I have spent a lot of time eating, and a lot of time avoiding the reasons why I am eating what I am eating. I have had to start to focus more on what I am eating, instead of just grabbing whatever is quick and easy. It takes grocery list making, meal planning, meal prepping, and a plan for storing what I have made. That consumes a lot of time and requires energy and the desire to spend the time on myself and my health. To want to do better. For me.
It does no good for me to meal prep too much because it would be a waste to not have the containers to divide it into meal sized portions. I am now trying to plan different meals at times. That is more work. But my husband appreciates the efforts to make him his own food, as he has a day job too, and we can’t afford to eat out every day, financially or healthily. It is hard, sometimes, to pace myself with it, as I would benefit from having extra food made in advance so I can eat healthy with little effort on a regular basis. I go in circles, with the creative mind, and when I get on a roll, if I don’t go with it, I don’t know when I will feel like tackling the prep cooking again. I go through productive spells, and slumps. Currently, I am in a slump.
This is my second year of being on the Trim Healthy Mama Plan. There are times when I follow it like a Bible, and I am able to be strict and keep myself on the plan. The plan does have some foundation from religion, so it is an accurate description. There are other times when I view it as a guideline, like when I am dabbling with it. I like the 3-hour rule. If you go off plan, you get right back on it in 3 hours. Give yourself some grace, allow yourself to be human, and move on. Don’t wallow in it. Good in theory. I like this concept. But if I am being honest, I am cutting myself too much slack right now, and not making myself get back on plan as a reaction to keep the momentum going in the right direction.
I finally put it all together, this week, when I was thinking about writing this week’s story. I need to stand up to my feelings. It will be rough. But I am avoiding them every time I eat them. That is a bad place for anyone to be in. It is time for me to take action. I want out of this cycle. When I follow Trim Healthy Mama, I do feel better, and I do see results. Win win! It’s time to up my game, and work on myself. Nobody else is going to fix it for me, so I have to work on myself for myself and by myself.
After the week I just had, the hardest part is going to be convincing myself that I am worth the effort. I know it in my heart, but it is covered in layers of unhealthiness, telling me the easy way is the best way. Old habits die hard, and I am fighting for my life. Again. One day at a time, one meal at a time, one snack at a time. Every 3 hours, I can stay on plan, not need to get back on plan. Start with something you can do as a beginning, and ride it through to the end. I will keep reminding myself that I can do this, and the food is wonderful, so I should work harder at this. I know I will see results. I just have to be strong, and learn how to deal with my feelings.

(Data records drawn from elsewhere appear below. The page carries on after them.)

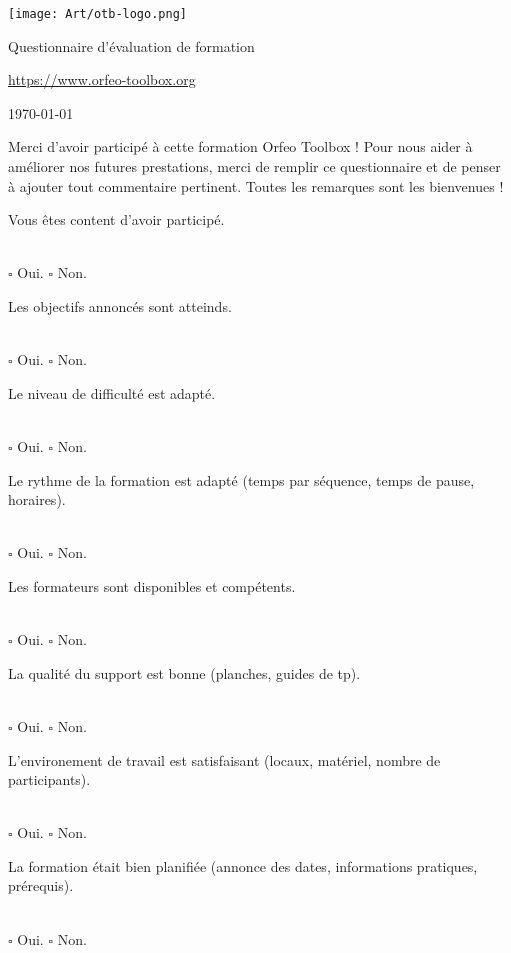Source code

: \documentclass[10pt,a4paper]{article}
\begin{document}
\begin{center}
\texttt{[image: Art/otb-logo.png]}

Questionnaire d'évaluation de formation

{\small\url{https://www.orfeo-toolbox.org}}

\today
\end{center}

\begin{center}
\begin{minipage}{.8\textwidth}
Merci d'avoir participé à cette formation Orfeo Toolbox ! Pour nous aider à
améliorer nos futures prestations, merci de remplir ce questionnaire et de
penser à ajouter tout commentaire pertinent. Toutes les remarques sont les
bienvenues !
\end{minipage}
\end{center}

\newcommand{\answer}{
\\ \quad $\square$ Oui. \quad $\square$ Non.\\
\vspace{4em}
}

Vous êtes content d'avoir participé.
\answer

Les objectifs annoncés sont atteinds.
\answer

Le niveau de difficulté est adapté.
\answer

Le rythme de la formation est adapté (temps par séquence, temps de pause,
horaires).
\answer

Les formateurs sont disponibles et compétents.
\answer

La qualité du support est bonne (planches, guides de tp).
\answer

L'environement de travail est satisfaisant (locaux, matériel, nombre de
participants).
\answer

La formation était bien planifiée (annonce des dates, informations pratiques,
prérequis).
\answer

\newcommand{\moduleanswer}{
\\
\begin{tabular}{rlll}  
  Difficultée:         & $\square$ Adaptée & $\square$ Difficile & $\square$
  Facile\\
  Temps alloué:       & $\square$ Adapté  & $\square$ Manque de temps pour tout
  faire & $\square$ Manque de choses à faire\\
  Qualité du support: & $\square$ Bonne & $\square$ À améliorer: & \\
  Commentaire: &&&\\
\end{tabular}
\vspace{4em}
}
\end{document}
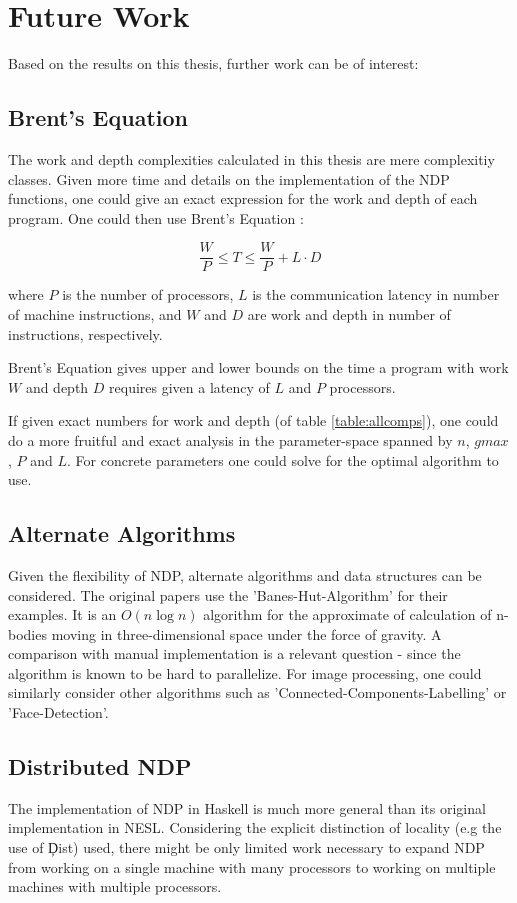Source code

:   
\section{Future Work}
  Based on the results on this thesis, further work can be of interest:
  
  \subsection*{Brent's Equation}
    The work and depth complexities calculated in this thesis are mere complexitiy classes.
    Given more time and details on the implementation of the NDP functions,
    one could give an exact expression for the work and depth of each program.
    One could then use Brent's Equation \cite{Brent2011}:
    
    $$ \frac{W}{P} \leq T \leq \frac{W}{P} + L \cdot D $$
    
    where $P$ is the number of processors,
    $L$ is the communication latency in number of machine instructions,
    and $W$ and $D$ are work and depth in number of instructions, respectively.
    
    Brent's Equation gives upper and lower bounds on
    the time a program with work $W$ and depth $D$
    requires given a latency of $L$ and $P$ processors.
    
    If given exact numbers for work and depth (of table \ref{table:allcomps}), one could do a
    more fruitful and exact analysis in the parameter-space
    spanned by $n$, $gmax$, $P$ and $L$.
    For concrete parameters one could solve for the optimal
    algorithm to use.
  
  \subsection*{Alternate Algorithms}
    Given the flexibility of NDP, alternate algorithms and data structures can be considered.
    The original papers \cite{Harness2008} use the 'Banes-Hut-Algorithm' for
    their examples. It is an $O(n \log n)$ algorithm for the approximate of
    calculation of n-bodies moving in three-dimensional space under the
    force of gravity. A comparison with manual implementation is
    a relevant question - since the algorithm is known
    to be hard to parallelize. For image processing,
    one could similarly consider other algorithms such as
    'Connected-Components-Labelling' or 'Face-Detection'.
    
  \subsection*{Distributed NDP}
    The implementation of NDP in Haskell is much more general than its original
    implementation in NESL. Considering the explicit distinction of locality (e.g the use of \c{Dist})
    used, there might be only limited work necessary to expand NDP from working on a single machine
    with many processors to working on multiple machines with multiple processors.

I am also going to have to change one of my favourite sayings. I really believe that the day gets better after lunch. It means you are closer to the end of your workday after lunch. Or it means I am focusing on my food because I don’t want to think about work. It’s going to be a hard thing to get a solid 8 hours of sleep every night, but I am going to try and focus on that, for a while. Rest is important to your health, so it is a better thing to focus on, rather than food, or the next meal or snack. I don’t like going to bed, I never have. Once I am settled, it is hard to climb back out of bed. I didn’t like to have to get in the shower when I was growing up, either. Same thing, once I am in there, I don’t want to get out. I have changed my train of thought on that one, I play music in the shower, it helps me try to keep it reasonable in length of time when I am in there. And music makes my world go round. If I can change my mind about that, then I can change my mind about lunch. A new focus may be just what I need to get out of my slump.